L'ancien chef du gouvernement syrien, Riyad Hijab, qui a rompu avec Damas après plusieurs diplomates, hauts gradés de l'armée et parlementaires, a pour sa part estimé que le régime s'était "effondré militairement, économiquement et moralement" et ne contrôlait "plus que 30%" de la Syrie, lors d'une conférence de presse à Amman où il a trouvé refuge.
Les Etats-unis ont levé les sanctions le visant et affirmé qu'ils encourageaient d'autres responsables civils et militaires "à rejeter le régime".
Washington a accusé les Gardiens de la révolution iraniens de mettre sur pied une milice chiite en Syrie pour soutenir le régime Assad et combattre les insurgés.
A Genève, Ahmad Fawzi, porte-parole de l'ancien médiateur pour la Syrie Kofi Annan, a indiqué que les autorités syriennes avaient approuvé la candidature de l'Algérien Lakhdar Brahimi pour lui succéder au poste d'émissaire de l'ONU et de la Ligue arabe dans ce pays secoué par 17 mois de violences.
Ce diplomate de 78 ans veut toutefois obtenir le soutien formel du Conseil de sécurité de l'ONU avant d'accepter la mission, ont confié des diplomates mardi.
La secrétaire d'Etat Hillary Clinton a discuté par téléphone avec plusieurs ministres des Affaires étrangères occidentaux des moyens de coordonner leur action pour accélérer le départ du président syrien.
Le ministre français des Affaires étrangères Laurent Fabius est attendu quand à lui de mercredi à vendredi en Jordanie, au Liban et en Turquie.
Perquisitions à Damas
Sur le terrain, les combats se poursuivaient entre rebelles et forces gouvernementales qui concentrent leurs opérations sur les deux principales villes du pays, Damas et Alep.
Selon un journaliste de l'AFP à Alep, un sentiment anti-occidental se renforce dans les rangs des combattants, qui reprochent à l'Occident de les laisser mourir.
"Des accrochages ont lieu à Seif al-Dawla et Salaheddine et des explosions sont entendues dans ces deux quartiers" d'Alep, a indiqué l'Observatoire syrien des droits de l'Homme (OSDH), faisant état de bombardements dans les quartiers de Sakhour, Hanano et Chaar (est).

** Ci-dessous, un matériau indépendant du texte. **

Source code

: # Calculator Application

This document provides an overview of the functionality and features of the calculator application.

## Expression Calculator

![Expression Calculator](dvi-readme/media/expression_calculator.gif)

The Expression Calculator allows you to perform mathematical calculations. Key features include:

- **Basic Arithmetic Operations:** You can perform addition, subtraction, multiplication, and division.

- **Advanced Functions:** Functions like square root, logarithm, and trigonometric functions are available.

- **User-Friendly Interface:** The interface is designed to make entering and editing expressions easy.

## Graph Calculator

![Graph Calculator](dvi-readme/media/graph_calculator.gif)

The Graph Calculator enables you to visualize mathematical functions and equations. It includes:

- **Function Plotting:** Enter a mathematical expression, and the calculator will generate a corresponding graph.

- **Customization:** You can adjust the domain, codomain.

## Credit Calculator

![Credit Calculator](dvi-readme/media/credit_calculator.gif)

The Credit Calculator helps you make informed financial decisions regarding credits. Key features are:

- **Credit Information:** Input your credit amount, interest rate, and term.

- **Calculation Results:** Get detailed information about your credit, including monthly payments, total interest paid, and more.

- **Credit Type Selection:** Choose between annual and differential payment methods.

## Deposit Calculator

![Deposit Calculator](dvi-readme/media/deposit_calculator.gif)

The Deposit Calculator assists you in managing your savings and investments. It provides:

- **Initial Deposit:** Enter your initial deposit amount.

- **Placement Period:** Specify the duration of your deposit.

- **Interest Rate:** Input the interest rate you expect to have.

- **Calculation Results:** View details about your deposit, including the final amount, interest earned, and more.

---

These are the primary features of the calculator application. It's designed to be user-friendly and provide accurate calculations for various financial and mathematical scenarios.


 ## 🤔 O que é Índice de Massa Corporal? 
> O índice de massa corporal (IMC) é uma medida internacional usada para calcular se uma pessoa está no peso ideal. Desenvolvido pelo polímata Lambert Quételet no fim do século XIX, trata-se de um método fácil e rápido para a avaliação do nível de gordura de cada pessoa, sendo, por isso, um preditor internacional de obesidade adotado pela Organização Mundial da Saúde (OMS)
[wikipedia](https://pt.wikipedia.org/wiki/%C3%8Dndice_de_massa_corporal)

Le journaliste de l'AFP a entendu des bombardements provenant de Seif al-Dawla et de Salaheddine, un temps tenus par les rebelles, et il a vu à Bab al-Nasser (centre) un MiG tirant à trois reprises.
L'armée a lancé le 28 juillet un assaut majeur sur la métropole du nord, mitraillée notamment par des hélicoptères.
L'agence officielle syrienne Sana a indiqué que l'un de ses photographes avait été blessé lundi à Salaheddine alors qu'un journaliste de la télévision iranienne en arabe Al-Alam a été enlevé par les rebelles à Homs (centre), selon cette chaîne.
Reporters sans frontières (RSF) a exhorté l'opposition à condamner les exactions visant les journalistes alors que les médias pro-régime sont devenus la cible des rebelles.
A Damas, où des affrontements très violents ont débuté mi-juillet, l'armée a poursuivi les perquisitions et les arrestations entamée lundi dans le centre-ville, toujours selon l'OSDH qui s'appuie sur un réseau de militants et témoins.
Les militaires avançaient vers le coeur de la vieille ville "à la recherche d'armes et de jeunes militants", a expliqué un commerçant du centre-ville.
Selon un bilan provisoire de l'OSDH, 89 personnes sont mortes mardi, dont 53 civils. Les violences ont fait plus de 23.OOO morts en 17 mois selon l'OSDH.